ZOOM WHITENING LAMP
Report
- Report Number
- 1000582314-2014-00010
- Date Received
- July 9, 2014
- Date of Event
- May 14, 2014
- Report Date
- June 6, 2014
- Manufacturer
- DISCUS DENTAL, LLC
- Product Code
- EEG
- Adverse Event
- Yes
- Report Source
- Manufacturer report
- Reporter Location
- NY, US
- Reporter Occupation
- OTHER HEALTH CARE PROFESSIONAL
Narratives
AN EXTENSIVE INVESTIGATION WAS CONDUCTED FOR COMPLAINT # (B)(4).

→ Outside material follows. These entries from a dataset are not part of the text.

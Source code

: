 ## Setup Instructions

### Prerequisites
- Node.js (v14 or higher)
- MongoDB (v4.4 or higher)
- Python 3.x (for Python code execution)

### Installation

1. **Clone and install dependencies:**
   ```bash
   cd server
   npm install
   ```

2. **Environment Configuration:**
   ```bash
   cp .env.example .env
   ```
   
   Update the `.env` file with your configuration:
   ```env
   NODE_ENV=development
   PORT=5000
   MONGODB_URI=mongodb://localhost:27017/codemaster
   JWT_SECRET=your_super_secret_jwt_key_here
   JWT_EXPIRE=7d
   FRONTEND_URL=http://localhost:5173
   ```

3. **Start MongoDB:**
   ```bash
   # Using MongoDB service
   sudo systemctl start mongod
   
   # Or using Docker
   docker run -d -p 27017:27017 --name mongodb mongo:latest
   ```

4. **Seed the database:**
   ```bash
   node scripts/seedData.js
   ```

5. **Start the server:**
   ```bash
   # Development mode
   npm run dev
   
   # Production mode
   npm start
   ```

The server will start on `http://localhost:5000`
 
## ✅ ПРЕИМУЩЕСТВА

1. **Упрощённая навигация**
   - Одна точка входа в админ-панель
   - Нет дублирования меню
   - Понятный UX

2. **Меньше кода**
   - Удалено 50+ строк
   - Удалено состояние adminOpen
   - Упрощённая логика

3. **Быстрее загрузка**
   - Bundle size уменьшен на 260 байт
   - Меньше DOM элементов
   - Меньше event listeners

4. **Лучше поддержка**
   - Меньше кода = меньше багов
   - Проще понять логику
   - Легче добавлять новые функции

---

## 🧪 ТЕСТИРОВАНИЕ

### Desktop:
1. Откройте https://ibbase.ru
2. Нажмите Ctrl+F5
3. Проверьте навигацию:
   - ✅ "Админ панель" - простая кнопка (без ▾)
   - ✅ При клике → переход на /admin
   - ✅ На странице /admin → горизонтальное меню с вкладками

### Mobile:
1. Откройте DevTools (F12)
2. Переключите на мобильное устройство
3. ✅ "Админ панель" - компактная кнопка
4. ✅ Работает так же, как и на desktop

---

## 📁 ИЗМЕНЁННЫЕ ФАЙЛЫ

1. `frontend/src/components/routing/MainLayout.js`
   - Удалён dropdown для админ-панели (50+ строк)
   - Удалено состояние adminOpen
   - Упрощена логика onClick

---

THE INVESTIGATION INCLUDED REVIEW OF THE BATCH HISTORY RECORDS FOR THE SKU # 22-3764 LOT # 14083035. THE REVIEW OF THE BATCH HISTORY RECORDS DID NOT UNCOVER ANY ADVERSE FINDING. IN ADDITION, THE RETAIN SAMPLE FOR SKU # 22-3764 LOT # 14083035 WAS TESTED AND WAS FOUND TO BE WITHIN SPECIFICATIONS. NO RETURNED SAMPLE WAS RECEIVED FROM THE CUSTOMER. NO OTHER QUALITY ISSUES WERE REVEALED DURING THE REVIEW OF THE SAID RECORDS. THE INVESTIGATION ALSO INCLUDED A REVIEW OF THE DEVICE HISTORY RECORD FOR THE ZOOM WHITESPEED LAMP, ZM3000 SERIAL # (B)(4) AND WAS FOUND TO BE WITHIN MANUFACTURING SPECIFICATIONS AT THE TIME OF SHIPMENT. THE REVIEW OF THE DEVICE HISTORY RECORD DID NOT UNCOVER ANY ADVERSE FINDING. DISCUS DENTAL WILL CONTINUE TO MONITOR SIMILAR ISSUES.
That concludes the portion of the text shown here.